▶ **Input data**
+---+

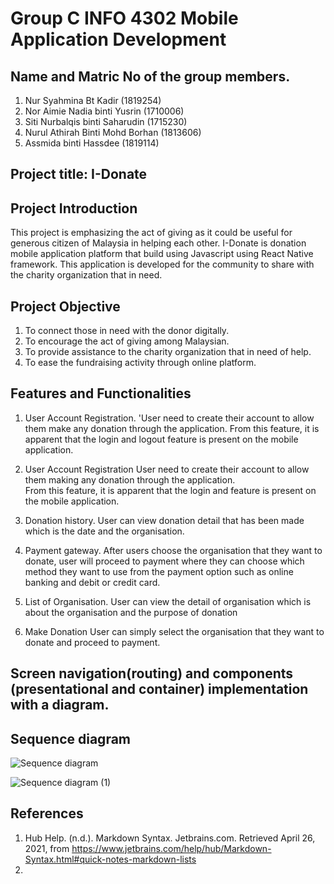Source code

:# Group C INFO 4302 Mobile Application Development

## Name and Matric No of the group members. 
1. Nur Syahmina Bt Kadir (1819254)
2. Nor Aimie Nadia binti Yusrin (1710006)
3. Siti Nurbalqis binti Saharudin (1715230)
4. Nurul Athirah Binti Mohd Borhan (1813606)
5. Assmida binti Hassdee (1819114)

## Project title: I-Donate

## Project Introduction
This project is emphasizing the act of giving as it could be useful for generous citizen of Malaysia in helping each other. I-Donate is donation mobile application platform that build using Javascript using React Native framework. This application is developed for the community to share with the charity organization that in need.  

## Project Objective
1. To connect those in need with the donor digitally.
2. To encourage the act of giving among Malaysian. 
3. To provide assistance to the charity organization that in need of help. 
4. To ease the fundraising activity through online platform.  

## Features and Functionalities
1. User Account Registration.
\'User need to create their account to allow them make any donation through the application. From this feature, it is apparent that the login and logout feature is present on the mobile application.
3. User Account Registration 
User need to create their account to allow them making any donation through the application.  
From this feature, it is apparent that the login and feature is present on the mobile application.

2. Donation history.
User can view donation detail that has been made which is the date and the organisation. 

3. Payment gateway.
After users choose the organisation that they want to donate, user will proceed to payment where they can choose which method they want to use from the payment option such as online banking and debit or credit card.

4. List of Organisation.
User can view the detail of organisation which is about the organisation and the purpose of donation

5. Make Donation
User can simply select the organisation that they want to donate and proceed to payment.

## Screen navigation(routing) and components (presentational and container) implementation with a diagram.

## Sequence diagram

![Sequence diagram](https://user-images.githubusercontent.com/74192884/116032855-fae9e280-a692-11eb-8dbe-20f58135ec95.png)


![Sequence diagram (1)](https://user-images.githubusercontent.com/74192884/116032891-0937fe80-a693-11eb-99c2-f772d6bd25d7.png)


## References
1. Hub Help. (n.d.). Markdown Syntax. Jetbrains.com. Retrieved April 26, 2021, from https://www.jetbrains.com/help/hub/Markdown-Syntax.html#quick-notes-markdown-lists
2. 
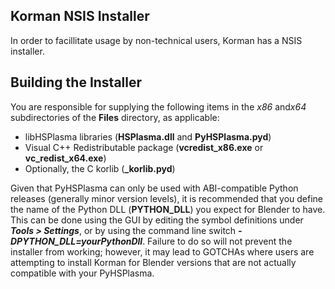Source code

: ## Korman NSIS Installer

In order to facillitate usage by non-technical users, Korman has a NSIS installer.

## Building the Installer
You are responsible for supplying the following items in the *x86* and*x64* subdirectories
of the **Files** directory, as applicable:
- libHSPlasma libraries (**HSPlasma.dll** and **PyHSPlasma.pyd**)
- Visual C++ Redistributable package (**vcredist_x86.exe** or **vc_redist_x64.exe**)
- Optionally, the C korlib (**\_korlib.pyd**)

Given that PyHSPlasma can only be used with ABI-compatible Python releases (generally minor version
levels), it is recommended that you define the name of the Python DLL (**PYTHON_DLL**) you expect for
Blender to have. This can be done using the GUI by editing the symbol definitions under ***Tools >
Settings***, or by using the command line switch ***-DPYTHON_DLL=yourPythonDll***. Failure to do so
will not prevent the installer from working; however, it may lead to GOTCHAs where users are attempting
to install Korman for Blender versions that are not actually compatible with your PyHSPlasma.
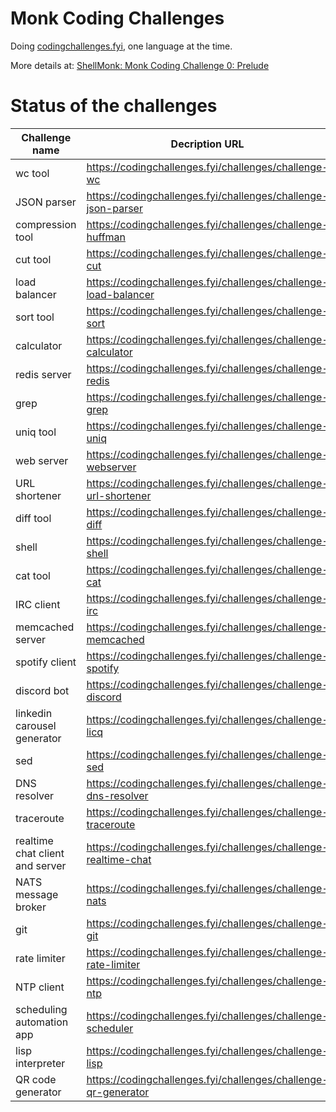 # Monk Coding Challenges

Doing [codingchallenges.fyi](https://codingchallenges.fyi), one language at the time.

More details at:
[ShellMonk: Monk Coding Challenge 0: Prelude](https://shellmonk.io/posts/monk-coding-challenge-0-prelude/)

# Status of the challenges

| Challenge name | Decription URL | Solution URL | Language | Status | 
| -------------- | -------------- | ------------ | -------- | ------ |
| wc tool | https://codingchallenges.fyi/challenges/challenge-wc | https://github.com/shellmonk/mccwc | C | Done |
| JSON parser | https://codingchallenges.fyi/challenges/challenge-json-parser | N/A | N/A | TODO |
| compression tool | https://codingchallenges.fyi/challenges/challenge-huffman | N/A | N/A | TODO |
| cut tool | https://codingchallenges.fyi/challenges/challenge-cut | N/A | N/A | TODO |
| load balancer | https://codingchallenges.fyi/challenges/challenge-load-balancer | N/A | N/A | TODO |
| sort tool | https://codingchallenges.fyi/challenges/challenge-sort | N/A | N/A | TODO |
| calculator | https://codingchallenges.fyi/challenges/challenge-calculator | N/A | N/A | TODO |
| redis server | https://codingchallenges.fyi/challenges/challenge-redis | N/A | N/A | TODO |
| grep | https://codingchallenges.fyi/challenges/challenge-grep | N/A | N/A | TODO |
| uniq tool | https://codingchallenges.fyi/challenges/challenge-uniq | N/A | N/A | TODO |
| web server | https://codingchallenges.fyi/challenges/challenge-webserver | N/A | N/A | TODO |
| URL shortener | https://codingchallenges.fyi/challenges/challenge-url-shortener | N/A | N/A | TODO |
| diff tool | https://codingchallenges.fyi/challenges/challenge-diff | N/A | N/A | TODO |
| shell | https://codingchallenges.fyi/challenges/challenge-shell | N/A | N/A | TODO |
| cat tool | https://codingchallenges.fyi/challenges/challenge-cat | N/A | N/A | TODO |
| IRC client | https://codingchallenges.fyi/challenges/challenge-irc | N/A | N/A | TODO |
| memcached server | https://codingchallenges.fyi/challenges/challenge-memcached | N/A | N/A | TODO |
| spotify client | https://codingchallenges.fyi/challenges/challenge-spotify | N/A | N/A | TODO |
| discord bot | https://codingchallenges.fyi/challenges/challenge-discord | N/A | N/A | TODO |
| linkedin carousel generator | https://codingchallenges.fyi/challenges/challenge-licq | N/A | N/A | TODO |
| sed | https://codingchallenges.fyi/challenges/challenge-sed | N/A | N/A | TODO |
| DNS resolver | https://codingchallenges.fyi/challenges/challenge-dns-resolver | N/A | N/A | TODO |
| traceroute | https://codingchallenges.fyi/challenges/challenge-traceroute | N/A | N/A | TODO |
| realtime chat client and server | https://codingchallenges.fyi/challenges/challenge-realtime-chat | N/A | N/A | TODO |
| NATS message broker | https://codingchallenges.fyi/challenges/challenge-nats | N/A | N/A | TODO |
| git | https://codingchallenges.fyi/challenges/challenge-git | N/A | N/A | TODO |
| rate limiter | https://codingchallenges.fyi/challenges/challenge-rate-limiter | N/A | N/A | TODO |
| NTP client | https://codingchallenges.fyi/challenges/challenge-ntp | N/A | N/A | TODO |
| scheduling automation app | https://codingchallenges.fyi/challenges/challenge-scheduler | N/A | N/A | TODO |
| lisp interpreter | https://codingchallenges.fyi/challenges/challenge-lisp | N/A | N/A | TODO |
| QR code generator | https://codingchallenges.fyi/challenges/challenge-qr-generator | N/A | N/A | TODO |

+---+

▶ **What is being asked**
Return the lines containing "allow", taking each one from the listing.

▶ **Answer area**
\'User need to create their account to allow them make any donation through the application. From this feature, it is apparent that the login and logout feature is present on the mobile application.
User need to create their account to allow them making any donation through the application.  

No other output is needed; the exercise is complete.